In that empty scream is the pain of the indifferent, of a monster who sold its soul for ease and instead found hell. It can wrap itself in beautiful skin or the rancid hide of the decaying creatures of the abyss, yet I see it regardless of disguise.
The human brain is akin to a supercomputer built on top of a clunker. The clunker is your primitive, reptilian, survival brain. The supercomputer is what does your proper thinking, it's logical, fair and kind. When you are afraid, the bandwidth of your supercomputer gets used up, leaving the clunker to do all your thinking for you. You go from awesome to primal and basic in a heart-beat.
That means a few things. Firstly, those in society without enough resources to survive, those with more life problems than anyone can handle - will appear stupid. Yet in truth, that level of stress makes everyone stupid, the bandwidth of their supercomputer is maxed out.
Secondly, it means that stressing kids out to make them learn is dumber than a sack of rocks. The more they worry about, the dumber they get. The more relaxed, happy and curious they are, the smarter they get.
Finally, it means that with proper social safety nets, ones that actually keep people fed, housed and feeling secure - the nation gets healthy, smart and cooperative.
So avoid the things that make you afraid, seek what brings joy and love, and soon you'll find you are able to think better, your supercomputer brain in command.
There are times it feels as if the music is teaching my brain how to flow, how to be so peaceful. It's as if the slowly changing tone touches different parts, a sort of auditory massage for my mind. It is an invitation for slowness and to feel the presence of myself, the ever patient version of me who waits to be spoken to, and is content to do so. There are times light, wind and nature do the same, yet differently, each in their own way. Today is a day of music, to feel the soul within.

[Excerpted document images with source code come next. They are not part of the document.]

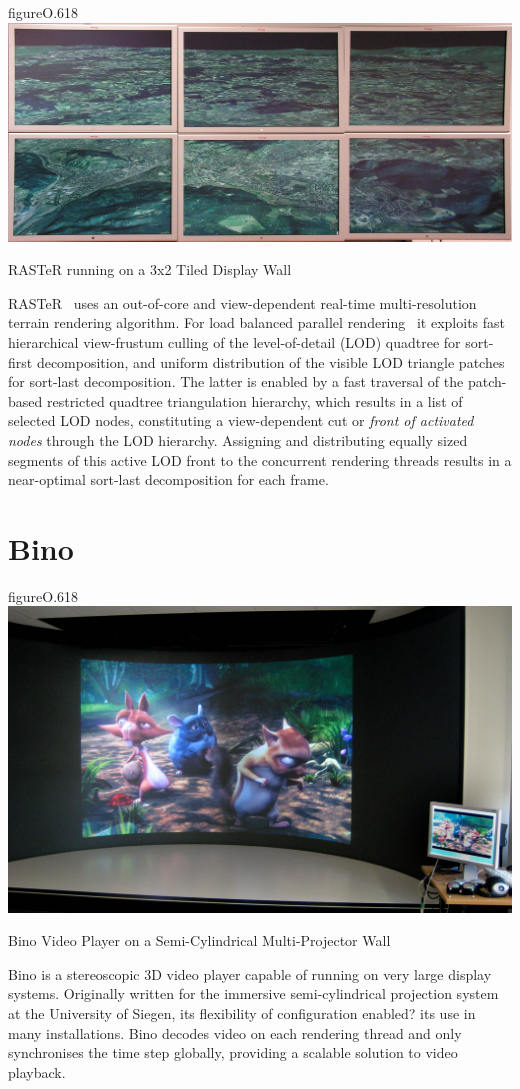 \begin{wrapfloat}{figure}{O}{.618\textwidth}
  \includegraphics[width=.618\textwidth]{images/raster}
  {\caption{\label{fRaster}RASTeR running on a 3x2 Tiled Display Wall}}
\end{wrapfloat}

RASTeR~\cite{BGP:09} uses an out-of-core and view-dependent real-time
multi-resolution terrain rendering algorithm. For load balanced parallel rendering~\cite{GMBP:10} it
exploits fast hierarchical view-frustum culling of the level-of-detail (LOD)
quadtree for sort-first decomposition, and uniform distribution of the visible
LOD triangle patches for sort-last decomposition. The latter is enabled by a
fast traversal of the patch-based restricted quadtree triangulation hierarchy,
which results in a list of selected LOD nodes, constituting a view-dependent cut
or \emph{front of activated nodes} through the LOD hierarchy. Assigning and
distributing equally sized segments of this active LOD front to the concurrent
rendering threads results in a near-optimal sort-last decomposition for each
frame.

\section{Bino}

\begin{wrapfloat}{figure}{O}{.618\textwidth}
  \includegraphics[width=.618\textwidth]{images/bino}
  {\caption{\label{fBino}Bino Video Player on a Semi-Cylindrical Multi-Projector Wall}}
\end{wrapfloat}

Bino is a stereoscopic 3D video player capable of running on very large display
systems. Originally written for the immersive semi-cylindrical projection
system at the University of Siegen, its flexibility of configuration enabled? its
use in many installations. Bino decodes video on each
rendering thread and only synchronises the time step globally, providing a
scalable solution to video playback.


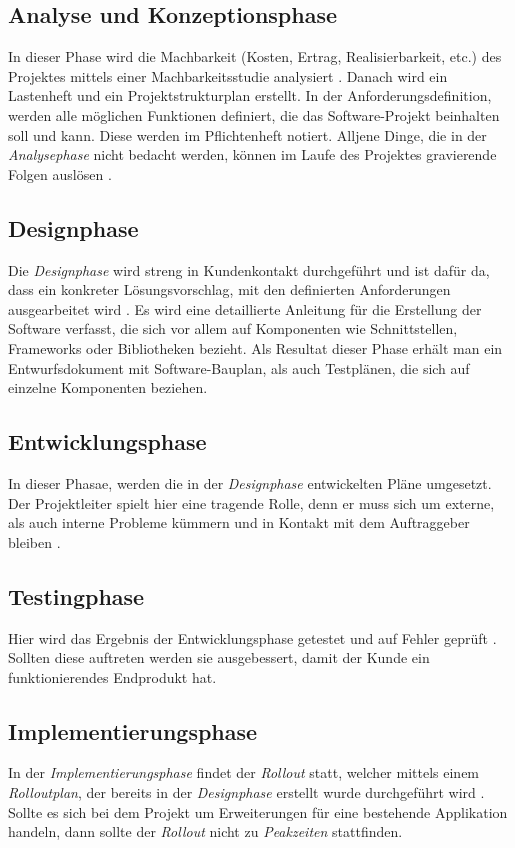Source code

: \subsection{Analyse und Konzeptionsphase}
In dieser Phase wird die Machbarkeit (Kosten, Ertrag, Realisierbarkeit, etc.) des Projektes mittels einer Machbarkeitsstudie analysiert \cite{pm-wasserfall-ionos}. Danach wird ein Lastenheft und ein Projektstrukturplan erstellt. In der Anforderungsdefinition, werden alle möglichen Funktionen definiert, die das Software-Projekt beinhalten soll und kann. Diese werden im Pflichtenheft notiert. Alljene Dinge, die in der \textit{Analysephase} nicht bedacht werden, können im Laufe des Projektes gravierende Folgen auslösen \cite{pm-wasserfall-online}.
\subsection{Designphase}
Die \textit{Designphase} wird streng in Kundenkontakt durchgeführt \cite{pm-wasserfall-online} und ist dafür da, dass ein konkreter Lösungsvorschlag, mit den definierten Anforderungen ausgearbeitet wird \cite{pm-wasserfall-ionos}. Es wird eine detaillierte Anleitung für die Erstellung der Software verfasst, die sich vor allem auf Komponenten wie Schnittstellen, Frameworks oder Bibliotheken bezieht. Als Resultat dieser Phase erhält man ein Entwurfsdokument mit Software-Bauplan, als auch Testplänen, die sich auf einzelne Komponenten beziehen.
\subsection{Entwicklungsphase}
In dieser Phasae, werden die in der \textit{Designphase} entwickelten Pläne umgesetzt. Der Projektleiter spielt hier eine tragende Rolle, denn er muss sich um externe, als auch interne Probleme kümmern und in Kontakt mit dem Auftraggeber bleiben \cite{pm-wasserfall-online}. 
\subsection{Testingphase}
Hier wird das Ergebnis der Entwicklungsphase getestet und auf Fehler geprüft \cite{pm-wasserfall-online}. Sollten diese auftreten werden sie ausgebessert, damit der Kunde ein funktionierendes Endprodukt hat.
\subsection{Implementierungsphase}
In der \textit{Implementierungsphase} findet der \textit{Rollout} statt, welcher mittels einem \textit{Rolloutplan}, der bereits in der \textit{Designphase} erstellt wurde durchgeführt wird \cite{pm-wasserfall-online}. Sollte es sich bei dem Projekt um Erweiterungen für eine bestehende Applikation handeln, dann sollte der \textit{Rollout} nicht zu \textit{Peakzeiten} stattfinden.
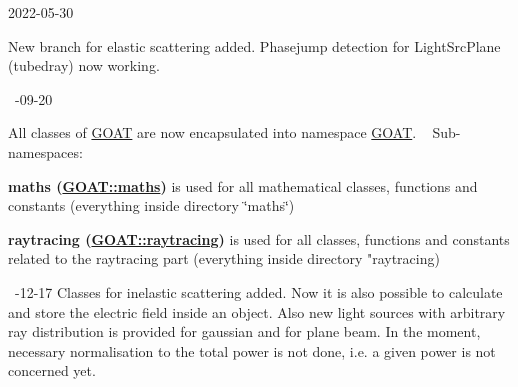 2022-\/05-\/30 

New branch for elastic scattering added. Phasejump detection for Light\+Src\+Plane (tubedray) now working. 

~-\/09-\/20 

All classes of \mbox{\hyperlink{namespace_g_o_a_t}{GOAT}} are now encapsulated into namespace \mbox{\hyperlink{namespace_g_o_a_t}{GOAT}}. ~\newline
 Sub-\/namespaces\+: ~\newline
 
\begin{DoxyItemize}
\item {\bfseries{maths (\mbox{\hyperlink{namespace_g_o_a_t_1_1maths}{GOAT\+::maths}})}} is used for all mathematical classes, functions and constants (everything inside directory \char`\"{}maths\char`\"{})  
\item {\bfseries{raytracing (\mbox{\hyperlink{namespace_g_o_a_t_1_1raytracing}{GOAT\+::raytracing}})}} is used for all classes, functions and constants related to the raytracing part (everything inside directory "{}raytracing)  
\end{DoxyItemize}

~-\/12-\/17 Classes for inelastic scattering added. Now it is also possible to calculate and store the electric field inside an object. Also new light sources with arbitrary ray distribution is provided for gaussian and for plane beam. In the moment, necessary normalisation to the total power is not done, i.\+e. a given power is not concerned yet. 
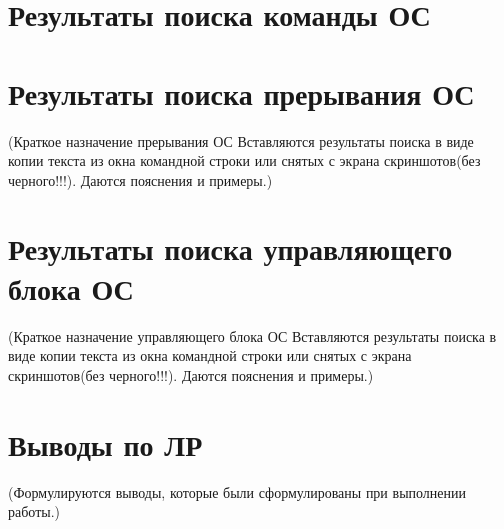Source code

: \documentclass[bachelor,subf,12pt]{disser}
\begin{document}
\section{Результаты поиска команды ОС}


\section{Результаты поиска прерывания ОС}
(Краткое назначение прерывания ОС Вставляются результаты поиска в виде копии текста из
окна командной строки или снятых с экрана скриншотов(без черного!!!). Даются пояснения и
примеры.)

\section{Результаты поиска управляющего блока ОС}
(Краткое назначение управляющего блока ОС Вставляются результаты поиска в виде копии
текста из окна командной строки или снятых с экрана скриншотов(без черного!!!). Даются
пояснения и примеры.)

\section{Выводы по ЛР}
 (Формулируются выводы, которые были сформулированы при выполнении работы.)
\end{document}
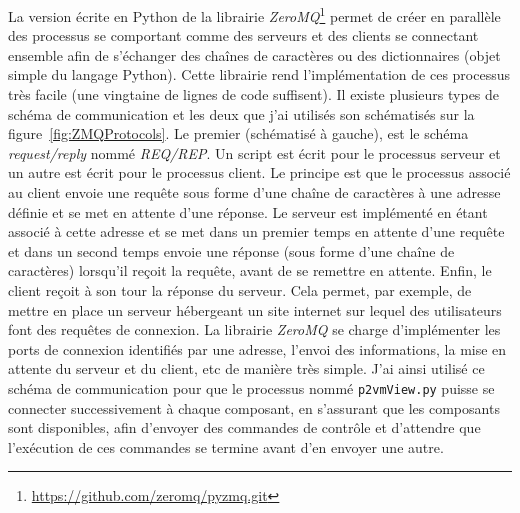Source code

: La version écrite en Python de la librairie \textit{ZeroMQ}\footnote{\url{https://github.com/zeromq/pyzmq.git}} permet de créer en parallèle des processus se comportant comme des serveurs et des clients se connectant ensemble afin de s'échanger des chaînes de caractères ou des dictionnaires (objet simple du langage Python). Cette librairie rend l'implémentation de ces processus très facile (une vingtaine de lignes de code suffisent). Il existe plusieurs types de schéma de communication et les deux que j'ai utilisés son schématisés sur la figure~\ref{fig:ZMQProtocols}. Le premier (schématisé à gauche), est le schéma \textit{request/reply} nommé \textit{REQ/REP}. Un script est écrit pour le processus serveur et un autre est écrit pour le processus client. Le principe est que le processus associé au client envoie une requête sous forme d'une chaîne de caractères à une adresse définie et se met en attente d'une réponse. Le serveur est implémenté en étant associé à cette adresse et se met dans un premier temps en attente d'une requête et dans un second temps envoie une réponse (sous forme d'une chaîne de caractères) lorsqu'il reçoit la requête, avant de se remettre en attente. Enfin, le client reçoit à son tour la réponse du serveur. Cela permet, par exemple, de mettre en place un serveur hébergeant un site internet sur lequel des utilisateurs font des requêtes de connexion. La librairie \textit{ZeroMQ} se charge d'implémenter les ports de connexion identifiés par une adresse, l'envoi des informations, la mise en attente du serveur et du client, etc de manière très simple. J'ai ainsi utilisé ce schéma de communication pour que le processus nommé \texttt{p2vmView.py} puisse se connecter successivement à chaque composant, en s'assurant que les composants sont disponibles, afin d'envoyer des commandes de contrôle et d'attendre que l'exécution de ces commandes se termine avant d'en envoyer une autre.

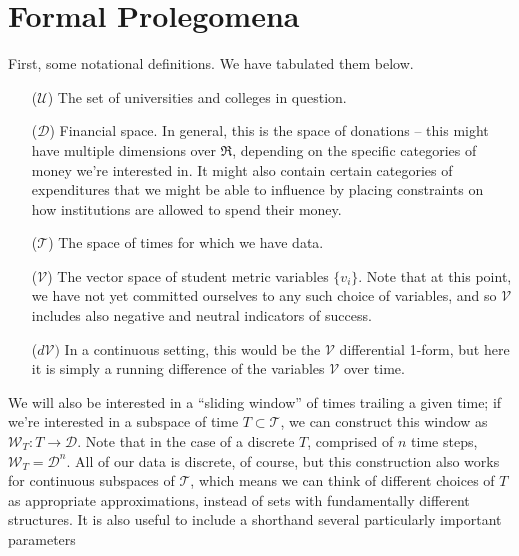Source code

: \documentclass[paper.tex]{subfiles}
\newcommand{\U}{\mathcal{U}}
\newcommand{\D}{\mathcal{D}}
\newcommand{\V}{\mathcal{V}}
\newcommand{\T}{\mathcal{T}}
\newcommand{\W}{\mathcal{W}}
\begin{document}
	
	\section{Formal Prolegomena}
	
	First, some notational definitions. We have tabulated them below. 
	
	
	\begin{itemize}
		\item[($\U$)] The set of universities and colleges in question.
		\item[($\D$)] Financial space. In general, this is the space of donations -- this might have multiple dimensions over $\Re$, depending on the specific categories of money we're interested in. It might also contain certain categories of expenditures that we might be able to influence by placing constraints on how institutions are allowed to spend their money.  
		\item[($\T$)] The space of times for which we have data. 
		\item[($\V$)] The vector space of student metric variables $\{v_i\}$. Note that at this point, we have not yet committed ourselves to any such choice of variables, and so $\V$ includes also negative and neutral indicators of success.
		\item[($d\V)$] In a continuous setting, this would be the $\V$ differential 1-form, but here it is simply a running difference of the variables $\V$ over time.  
	\end{itemize}
			
	We will also be interested in a ``sliding window'' of times trailing a given time; if we're interested in a subspace of time $T \subset \T$, we can construct this window as $\W_T : T  \to \D$. Note that in the case of a discrete $T$, comprised of $n$ time steps, $\W_T = \D^n$. All of our data is discrete, of course, but this construction also works for continuous subspaces of $\T$, which means we can think of different choices of $T$ as appropriate approximations, instead of sets with fundamentally different structures. It is also useful to include a shorthand several particularly important parameters
	
\end{document}
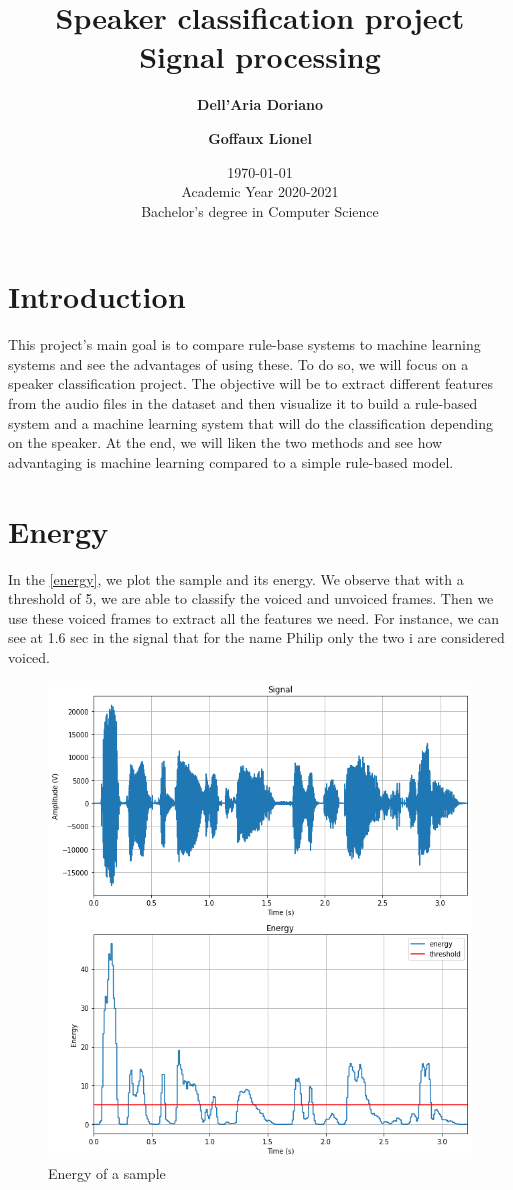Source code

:\documentclass[]{article}
\title{
{\Huge Speaker classification project}\\
Signal processing\\
}
\author{
\textbf{Dell’Aria Doriano}
\and
\textbf{Goffaux Lionel}\\
}
\date{\today\\
Academic Year 2020-2021\\
Bachelor's degree in Computer Science\\}
\begin{document}
\maketitle
\pagebreak

\tableofcontents
\pagebreak

\section{Introduction}
This project's main goal is to compare rule-base systems to machine learning systems and see
the advantages of using these. To do so, we will focus on a speaker classification project.
The objective will be to extract different features from the audio files in the dataset and
then visualize it to build a rule-based system and a machine learning system that will do
the classification depending on the speaker. At the end, we will liken the two methods
and see how advantaging is machine learning compared to a simple rule-based model.

\section{Energy}
In the \autoref{energy}, we plot the sample and its energy. We observe that with a threshold of 5,
we are able to classify the voiced and unvoiced frames.
Then we use these voiced frames to extract all the features we need.
For instance, we can see at 1.6 sec in the signal that for the name Philip only the two i are
considered voiced. 


\begin{figure}[H]
    \centering
    \caption{\label{energy}Energy of a sample}
    \includegraphics[scale=0.5]{images/energy_threshold.png}
\end{figure}
\end{document}
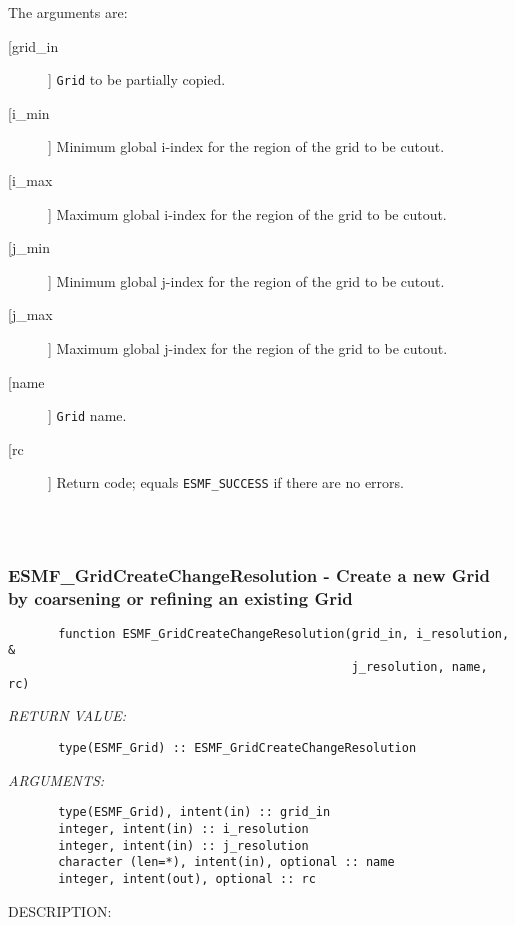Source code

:        The arguments are:
       \begin{description}
       \item[[grid\_in]]
            {\tt Grid} to be partially copied.
       \item[[i\_min]]
            Minimum global i-index for the region of the grid to be cutout.
       \item[[i\_max]]
            Maximum global i-index for the region of the grid to be cutout.
       \item[[j\_min]]
            Minimum global j-index for the region of the grid to be cutout.
       \item[[j\_max]]
            Maximum global j-index for the region of the grid to be cutout.
       \item[[name]]
            {\tt Grid} name.
       \item[[rc]]
            Return code; equals {\tt ESMF\_SUCCESS} if there are no errors.
     \end{description}
  
\begin{verbatim} \end{verbatim}
 
 
\mbox{}\hrulefill\ 
 
\subsubsection{ESMF\_GridCreateChangeResolution - Create a new Grid by coarsening or refining an existing Grid}


\begin{verbatim}       function ESMF_GridCreateChangeResolution(grid_in, i_resolution, &
                                                j_resolution, name, rc)\end{verbatim}{\em RETURN VALUE:}
\begin{verbatim}       type(ESMF_Grid) :: ESMF_GridCreateChangeResolution\end{verbatim}{\em ARGUMENTS:}
\begin{verbatim}       type(ESMF_Grid), intent(in) :: grid_in
       integer, intent(in) :: i_resolution
       integer, intent(in) :: j_resolution
       character (len=*), intent(in), optional :: name
       integer, intent(out), optional :: rc\end{verbatim}
{\sf DESCRIPTION:\\ }


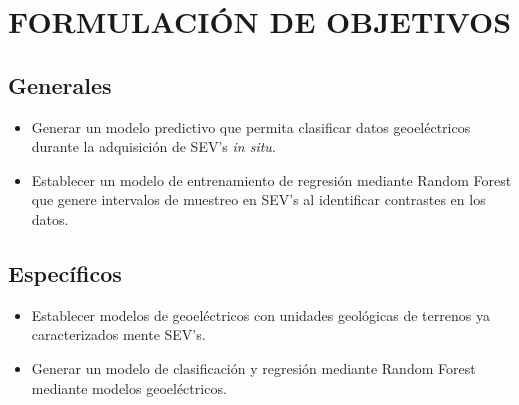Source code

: \chapter{FORMULACIÓN DE OBJETIVOS}

\section{Generales}

\begin{itemize}
	\item Generar un modelo predictivo que permita clasificar datos geoeléctricos durante la adquisición de SEV's \textit{in situ}.
	\item Establecer un modelo de entrenamiento de regresión mediante Random Forest que genere intervalos de muestreo en SEV's al identificar contrastes en los datos.
\end{itemize}

\section{Específicos}


\begin{itemize}
	\item Establecer modelos de geoeléctricos con unidades geológicas de terrenos ya caracterizados mente SEV's.
	\item Generar un modelo de clasificación y regresión mediante Random Forest mediante modelos geoeléctricos.
\end{itemize}
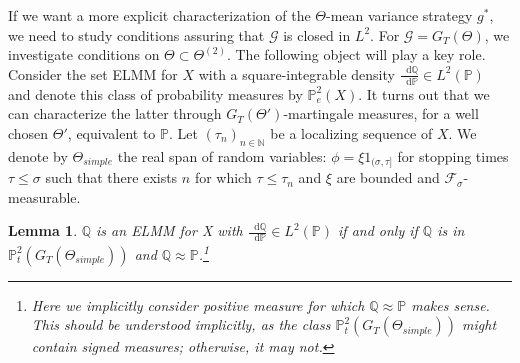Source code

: \documentclass[11pt,a4paper,twoside,openany]{report}
\newcommand{\diff}{\mathop{}\!\mathrm{d}}
\theoremstyle{plain} %
\newtheorem{lemma}[lemma]{Lemma}
\theoremstyle{definition} %
\theoremstyle{remark} %
\begin{document}
If we want a more explicit characterization of the \(\Theta\)-mean variance strategy \(g^*\), we need to study conditions assuring that \(\mathcal{G}\) is closed in \(L^2\). For \(\mathcal{G}=G_T(\Theta)\), we investigate conditions on \(\Theta\subset\Theta^{(2)}\). The following object will play a key role. 
\bigbreak
Consider the set ELMM for \(X\) with a square-integrable density \(\frac{\diff \mathbb{Q}}{\diff \mathbb{P}}\in L^2(\mathbb{P})\) and denote this class of probability measures by \(\mathbb{\mathbb{P}}_{e}^2(X)\). It turns out that we can characterize the latter through \(G_T(\Theta')\)-martingale measures, for a well chosen \(\Theta'\), equivalent to \(\mathbb{P}\). Let \((\tau_n)_{n\in\mathbb{N}}\) be a localizing sequence of \(X\). We denote by \(\Theta_{simple}\) the real span of random variables: \(\phi=\xi 1_{(\sigma,\tau]}\) for stopping times \(\tau\leq\sigma\) such that there exists \(n\) for which \(\tau\leq\tau_n\) and \(\xi\) are bounded and \(\mathcal{F}_{\sigma}\)-measurable. 
\begin{lemma}\label{lemma:ELMM and P_e^2(X)}
    \(\mathbb{Q}\) is an ELMM for X with \(\frac{\diff \mathbb{Q}}{\diff \mathbb{P}}\in L^2(\mathbb{P})\) if and only if \(\mathbb{Q}\) is in \(\mathbb{P}_t^2(G_T(\Theta_{simple}))\) and \(\mathbb{Q}\approx \mathbb{P}\).\footnote{Here we implicitly consider positive measure for which \(\mathbb{Q}\approx \mathbb{P}\) makes sense. This should be understood implicitly, as the class \(\mathbb{P}_t^2(G_T(\Theta_{simple}))\) might contain signed measures; otherwise, it may not.}
\end{lemma}
\end{document}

This path of life is challenge enough, without making mountains out of molehills, and yeah, we all see the craggy mountain of ice when we are afraid, triggered, maxed out emotionally... So instead of that high drama, breathe... let your energy come down to something softer... then breathe a few more times and watch that big 'ol scarface hill become something more friendly. Perception is everything. The only thing you can ever truly control is yourself, and that's something you can learn. So love everyone, including yourself... lay yourself down through the panic if you must, imagine you have no hands if it helps, or that you're meditating on the moon... whatever works... but when adults keep their panic and fear to themselves, they protect others. Calm returns. Self respect grows. Self control emerges. You gain liberty and maturity with empathy and greater self-reflection. We must be the calm mentors our children look toward for guidance, the keepers of deep wisdom and infinite love... that's what we should develop into... the kind of person every kid is blessed to be loved by.
The bus rocks us from side to side as we travel these familiar roads, our brains afforded the time to daydream or rest. There are those who chatter, their voices rising and blending together in the sweet ritual of friends. Some absorb themselves in music, others drift into worries that will erase themselves on arrival, when their body rejoins the world of moving and speaking to others. And so it goes on that way, all of us together and separate, feeling all the same turns and bumps.